A multi-institutional group of researchers led by Harvard Medical School and the Novartis Institutes for BioMedical Research has created an open-source machine learning tool that identifies proteins associated with drug side effects.
The work, published June 18 in the Lancet journal EBioMedicine, offers a new method for developing safer medicines by identifying potential adverse reactions before drug candidates reach human clinical trials or enter the market as approved medicines. The findings also offer insights into how the human body responds to drug compounds at the molecular level in both desired and unintended ways.
“Machine learning is not a silver bullet for drug discovery, but I do believe it can accelerate many different aspects in the difficult and long process of developing new medicines,” said paper co-first author Robert Ietswaart, a research fellow in genetics in the Blavatnik Institute at Harvard. “Although it cannot predict all possible adverse effects, we hope that our work will help researchers spot potential trouble early on and develop safer drugs in the future.”
Drug side effects, technically known as adverse drug reactions, range from mild to fatal. They may occur either when taking a drug as prescribed or as a result of incorrect dosages, interaction of multiple medicines, or off-label use (taking a drug for something other than what it was approved for). Adverse drug reactions are responsible for 2 million U.S. hospitalizations each year, according to the Department of Health and Human Services, and occur during 10% to 20% of hospitalizations, according to the Merck Manuals.
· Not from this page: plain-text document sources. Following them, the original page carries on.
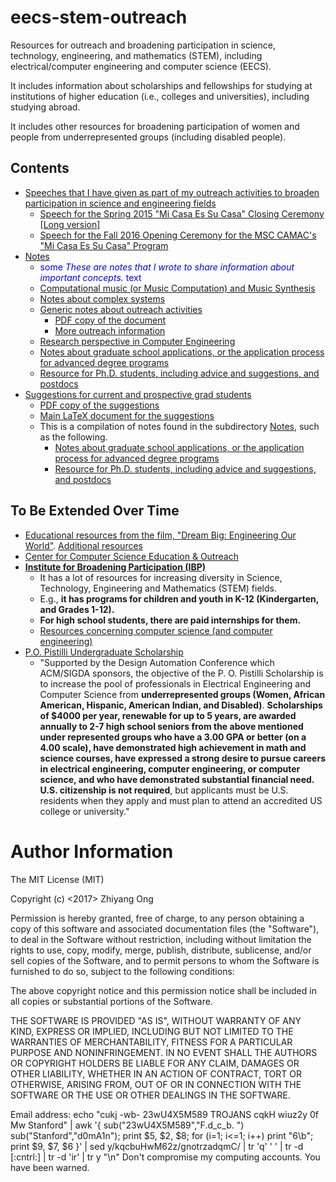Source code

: # eecs-stem-outreach


Resources for outreach and broadening participation in science, technology, engineering, and mathematics (STEM), including electrical/computer engineering and computer science (EECS).

It includes information about scholarships and fellowships for studying at
	institutions of higher education (i.e., colleges and universities), including
	studying abroad.

It includes other resources for broadening participation of women and people
	from underrepresented groups (including disabled people).  

## Contents


+ [Speeches that I have given as part of my outreach activities to broaden
	participation in science and engineering fields](https://github.com/eda-ricercatore/eecs-stem-outreach/tree/master/speeches)
	- [Speech for the Spring 2015 "Mi Casa Es Su Casa" Closing Ceremony [Long version]](https://github.com/eda-ricercatore/eecs-stem-outreach/blob/master/speeches/mi-casa-closing-ceremony-April-2015.md)
	- [Speech for the Fall 2016 Opening Ceremony for the MSC CAMAC's "Mi Casa Es Su Casa" Program](https://github.com/eda-ricercatore/eecs-stem-outreach/blob/master/speeches/mi-casa-opening-ceremony-September-2016.md)
+ [Notes](https://github.com/eda-ricercatore/eecs-stem-outreach/tree/master/notes)
	- <span style="color:blue">some *These are notes that I wrote to share information about important concepts.* text</span>
	- [Computational music (or Music Computation) and Music Synthesis](https://github.com/eda-ricercatore/eecs-stem-outreach/blob/master/notes/computational_music.tex)
	- [Notes about complex systems](https://github.com/eda-ricercatore/eecs-stem-outreach/blob/master/notes/complex_systems_thoughts.tex)
	- [Generic notes about outreach activities](https://github.com/eda-ricercatore/eecs-stem-outreach/blob/master/notes/outreach_resources.tex)
		* [PDF copy of the document](https://github.com/eda-ricercatore/eecs-stem-outreach/blob/master/notes/outreach_resources.pdf)
		* [More outreach information](https://github.com/eda-ricercatore/eecs-stem-outreach/blob/master/notes/outreach.tex)
	- [Research perspective in Computer Engineering](https://github.com/eda-ricercatore/eecs-stem-outreach/blob/master/notes/research_perspective_in_computer_engineering.tex)
	- [Notes about graduate school applications, or the application process for advanced degree programs](https://github.com/eda-ricercatore/eecs-stem-outreach/blob/master/notes/grad_school_apps.tex)
	- [Resource for Ph.D. students, including advice and suggestions, and postdocs](https://github.com/eda-ricercatore/eecs-stem-outreach/blob/master/notes/phd_postdoc.tex)
+ [Suggestions for current and prospective grad students](https://github.com/eda-ricercatore/eecs-stem-outreach/tree/master/grad-school-suggestions)
	- [PDF copy of the suggestions](https://github.com/eda-ricercatore/eecs-stem-outreach/blob/master/grad-school-suggestions/grad_school_notes.pdf)
	- [Main LaTeX document for the suggestions](https://github.com/eda-ricercatore/eecs-stem-outreach/blob/master/grad-school-suggestions/grad_school_notes.tex)
	- This is a compilation of notes found in the subdirectory [Notes](https://github.com/eda-ricercatore/eecs-stem-outreach/tree/master/notes),
		such as the following.
		- [Notes about graduate school applications, or the application process for advanced degree programs](https://github.com/eda-ricercatore/eecs-stem-outreach/blob/master/notes/grad_school_apps.tex)
		- [Resource for Ph.D. students, including advice and suggestions, and postdocs](https://github.com/eda-ricercatore/eecs-stem-outreach/blob/master/notes/phd_postdoc.tex)





##	To Be Extended Over Time


+ [Educational resources from the film, "Dream Big: Engineering Our World"](https://www.dreambigfilm.com/education/). [Additional resources](https://www.asce.org/dream-big/)
+ [Center for Computer Science Education & Outreach](https://www.utdallas.edu/k12/)
+ **[Institute for Broadening Participation (IBP)](https://www.pathwaystoscience.org/index.aspx)**
	- It has a lot of resources for increasing diversity in Science,
		Technology, Engineering and Mathematics (STEM) fields.
	- E.g., **it has programs for children and youth in K-12
		(Kindergarten, and Grades 1-12).**
	- **For high school students, there are paid internships for them.**
	- [Resources concerning computer science (and computer engineering)](https://www.pathwaystoscience.org/Discipline.aspx?sort=TEC-ComputerSci_Computer%20Sciences)
+ [P.O. Pistilli Undergraduate Scholarship](http://www.sigda.org/node/48)
	- "Supported by the Design Automation Conference which ACM/SIGDA sponsors, the objective of the P. O. Pistilli Scholarship is to increase the pool of professionals in Electrical Engineering and Computer Science from **underrepresented groups (Women, African American, Hispanic, American Indian, and Disabled)**. **Scholarships of $4000 per year, renewable for up to 5 years, are awarded annually to 2-7 high school seniors from the above mentioned under represented groups who have a 3.00 GPA or better (on a 4.00 scale), have demonstrated high achievement in math and science courses, have expressed a strong desire to pursue careers in electrical engineering, computer engineering, or computer science, and who have demonstrated substantial financial need. U.S. citizenship is not required**, but applicants must be U.S. residents when they apply and must plan to attend an accredited US college or university."










#	Author Information

The MIT License (MIT)

Copyright (c) <2017> Zhiyang Ong

Permission is hereby granted, free of charge, to any person obtaining a copy of this software and associated documentation files (the "Software"), to deal in the Software without restriction, including without limitation the rights to use, copy, modify, merge, publish, distribute, sublicense, and/or sell copies of the Software, and to permit persons to whom the Software is furnished to do so, subject to the following conditions:

The above copyright notice and this permission notice shall be included in all copies or substantial portions of the Software.

THE SOFTWARE IS PROVIDED "AS IS", WITHOUT WARRANTY OF ANY KIND, EXPRESS OR IMPLIED, INCLUDING BUT NOT LIMITED TO THE WARRANTIES OF MERCHANTABILITY, FITNESS FOR A PARTICULAR PURPOSE AND NONINFRINGEMENT. IN NO EVENT SHALL THE AUTHORS OR COPYRIGHT HOLDERS BE LIABLE FOR ANY CLAIM, DAMAGES OR OTHER LIABILITY, WHETHER IN AN ACTION OF CONTRACT, TORT OR OTHERWISE, ARISING FROM, OUT OF OR IN CONNECTION WITH THE SOFTWARE OR THE USE OR OTHER DEALINGS IN THE SOFTWARE.

Email address: echo "cukj -wb- 23wU4X5M589 TROJANS cqkH wiuz2y 0f Mw Stanford" | awk '{ sub("23wU4X5M589","F.d_c_b. ") sub("Stanford","d0mA1n"); print $5, $2, $8; for (i=1; i<=1; i++) print "6\b"; print $9, $7, $6 }' | sed y/kqcbuHwM62z/gnotrzadqmC/ | tr 'q' ' ' | tr -d [:cntrl:] | tr -d 'ir' | tr y "\n"		Don't compromise my computing accounts. You have been warned.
Researchers and healthcare providers have applied many tactics over the decades to avoid or at least minimize adverse drug reactions. However, because a single drug often interacts with multiple proteins in the body—not always limited to the intended targets—it can be hard to predict what, if any, side effects a medicine may generate. Further, if a drug does end up causing an adverse reaction, it can be hard to identify which of its protein targets could be responsible.
In the new study, researchers took one existing database of reported adverse drug reactions and another database of 184 proteins that specific drugs are known to often interact with. Then they constructed a computer algorithm to connect the dots.
“Learning” from the data, the algorithm unearthed 221 associations between individual proteins and specific adverse drug reactions. Some were known and some were new. The associations indicated which proteins likely represent drug targets that contribute to particular side effects and which others may be innocent bystanders.
Based on what it has already “learned,” and strengthened by any new data that researchers feed it, the program may help doctors and scientists predict whether a new drug candidate is likely to cause a certain side effect on its own or when combined with particular medicines. The algorithm can help with these predictions before a drug is tested in humans, based on lab experiments that reveal which proteins the drug interacts with. The hope is to raise the likelihood that a drug candidate will prove safe for patients before and after it reaches the market.
“This could reduce the risks that study participants face during the first-in-human clinical trials and minimize risks for patients if a drug gains [U.S. Food and Drug Administration] approval and enters clinical use,” said Ietswaart.